The data START

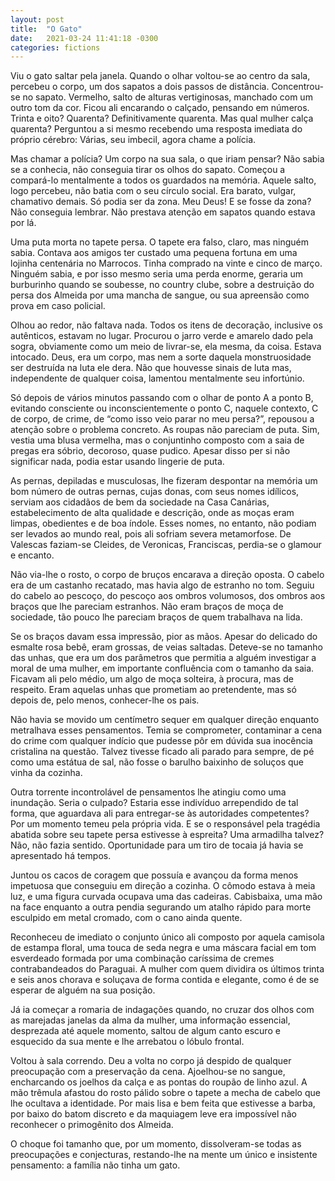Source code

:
 ```yaml
---
layout: post
title:  "O Gato"
date:   2021-03-24 11:41:18 -0300
categories: fictions
---
```


Viu o gato saltar pela janela. Quando o olhar voltou-se ao centro da sala, percebeu o corpo, um dos sapatos a dois passos de distância. Concentrou-se no sapato. Vermelho, salto de alturas vertiginosas, manchado com um outro tom da cor. Ficou ali encarando o calçado, pensando em números. Trinta e oito? Quarenta? Definitivamente quarenta. Mas qual mulher calça quarenta? Perguntou a si mesmo recebendo uma resposta imediata do próprio cérebro: Várias, seu imbecil, agora chame a polícia.

<!--more-->

Mas chamar a polícia? Um corpo na sua sala, o que iriam pensar? Não sabia se a conhecia, não conseguia tirar os olhos do sapato. Começou a compará-lo mentalmente a todos os guardados na memória. Aquele salto, logo percebeu, não batia com o seu círculo social. Era barato, vulgar, chamativo demais. Só podia ser da zona. Meu Deus! E se fosse da zona? Não conseguia lembrar. Não prestava atenção em sapatos quando estava por lá.

Uma puta morta no tapete persa. O tapete era falso, claro, mas ninguém sabia. Contava aos amigos ter custado uma pequena fortuna em uma lojinha centenária no Marrocos. Tinha comprado na vinte e cinco de março. Ninguém sabia, e por isso mesmo seria uma perda enorme, geraria um burburinho quando se soubesse, no country clube, sobre a destruição do persa dos Almeida por uma mancha de sangue, ou sua apreensão como prova em caso policial.

Olhou ao redor, não faltava nada. Todos os itens de decoração, inclusive os autênticos, estavam no lugar. Procurou o jarro verde e amarelo dado pela sogra, obviamente como um meio de livrar-se, ela mesma, da coisa. Estava intocado. Deus, era um corpo, mas nem a sorte daquela monstruosidade ser destruída na luta ele dera. Não que houvesse sinais de luta mas, independente de qualquer coisa, lamentou mentalmente seu infortúnio.

Só depois de vários minutos passando com o olhar de ponto A a ponto B, evitando consciente ou inconscientemente o ponto C, naquele contexto, C de corpo, de crime, de “como isso veio parar no meu persa?”, repousou a atenção sobre o problema concreto. As roupas não pareciam de puta. Sim, vestia uma blusa vermelha, mas o conjuntinho composto com a saia de pregas era sóbrio, decoroso, quase pudico. Apesar disso per si não significar nada, podia estar usando lingerie de puta.

As pernas, depiladas e musculosas, lhe fizeram despontar na memória um bom número de outras pernas, cujas donas, com seus nomes idílicos, serviam aos cidadãos de bem da sociedade na Casa Canárias, estabelecimento de alta qualidade e descrição, onde as moças eram limpas, obedientes e de boa índole. Esses nomes, no entanto, não podiam ser levados ao mundo real, pois ali sofriam severa metamorfose. De Valescas faziam-se Cleides, de Veronicas, Franciscas, perdia-se o glamour e encanto.

Não via-lhe o rosto, o corpo de bruços encarava a direção oposta. O cabelo era de um castanho recatado, mas havia algo de estranho no tom. Seguiu do cabelo ao pescoço, do pescoço aos ombros volumosos, dos ombros aos braços que lhe pareciam estranhos. Não eram braços de moça de sociedade, tão pouco lhe pareciam braços de quem trabalhava na lida.

Se os braços davam essa impressão, pior as mãos. Apesar do delicado do esmalte rosa bebê, eram grossas, de veias saltadas. Deteve-se no tamanho das unhas, que era um dos parâmetros que permitia a alguém investigar a moral de uma mulher, em importante confluência com o tamanho da saia. Ficavam ali pelo médio, um algo de moça solteira, à procura, mas de respeito. Eram aquelas unhas que prometiam ao pretendente, mas só depois de, pelo menos, conhecer-lhe os pais.

Não havia se movido um centímetro sequer em qualquer direção enquanto metralhava esses pensamentos. Temia se comprometer, contaminar a cena do crime com qualquer indício que pudesse pôr em dúvida sua inocência cristalina na questão. Talvez tivesse ficado ali parado para sempre, de pé como uma estátua de sal, não fosse o barulho baixinho de soluços que vinha da cozinha.

Outra torrente incontrolável de pensamentos lhe atingiu como uma inundação. Seria o culpado? Estaria esse indivíduo arrependido de tal forma, que aguardava ali para entregar-se às autoridades competentes? Por um momento temeu pela própria vida. E se o responsável pela tragédia abatida sobre seu tapete persa estivesse à espreita? Uma armadilha talvez? Não, não fazia sentido. Oportunidade para um tiro de tocaia já havia se apresentado há tempos.

Juntou os cacos de coragem que possuía e avançou da forma menos impetuosa que conseguiu em direção a cozinha. O cômodo estava à meia luz, e uma figura curvada ocupava uma das cadeiras. Cabisbaixa, uma mão na face enquanto a outra pendia segurando um atalho rápido para morte esculpido em metal cromado, com o cano ainda quente.

Reconheceu de imediato o conjunto único ali composto por aquela camisola de estampa floral, uma touca de seda negra e uma máscara facial em tom esverdeado formada por uma combinação caríssima de cremes contrabandeados do Paraguai. A mulher com quem dividira os últimos trinta e seis anos chorava e soluçava de forma contida e elegante, como é de se esperar de alguém na sua posição.

Já ia começar a romaria de indagações quando, no cruzar dos olhos com as marejadas janelas da alma da mulher, uma informação essencial, desprezada até aquele momento, saltou de algum canto escuro e esquecido da sua mente e lhe arrebatou o lóbulo frontal.

Voltou à sala correndo. Deu a volta no corpo já despido de qualquer preocupação com a preservação da cena. Ajoelhou-se no sangue, encharcando os joelhos da calça e as pontas do roupão de linho azul. A mão trêmula afastou do rosto pálido sobre o tapete a mecha de cabelo que lhe ocultava a identidade. Por mais lisa e bem feita que estivesse a barba, por baixo do batom discreto e da maquiagem leve era impossível não reconhecer o primogênito dos Almeida.

O choque foi tamanho que, por um momento, dissolveram-se todas as preocupações e conjecturas, restando-lhe na mente um único e insistente pensamento: a família não tinha um gato.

The data END

▶ **The problem**
Each line above where the word "mesmo" occurs should be returned in full.

▶ **Result**
Viu o gato saltar pela janela. Quando o olhar voltou-se ao centro da sala, percebeu o corpo, um dos sapatos a dois passos de distância. Concentrou-se no sapato. Vermelho, salto de alturas vertiginosas, manchado com um outro tom da cor. Ficou ali encarando o calçado, pensando em números. Trinta e oito? Quarenta? Definitivamente quarenta. Mas qual mulher calça quarenta? Perguntou a si mesmo recebendo uma resposta imediata do próprio cérebro: Várias, seu imbecil, agora chame a polícia.
Uma puta morta no tapete persa. O tapete era falso, claro, mas ninguém sabia. Contava aos amigos ter custado uma pequena fortuna em uma lojinha centenária no Marrocos. Tinha comprado na vinte e cinco de março. Ninguém sabia, e por isso mesmo seria uma perda enorme, geraria um burburinho quando se soubesse, no country clube, sobre a destruição do persa dos Almeida por uma mancha de sangue, ou sua apreensão como prova em caso policial.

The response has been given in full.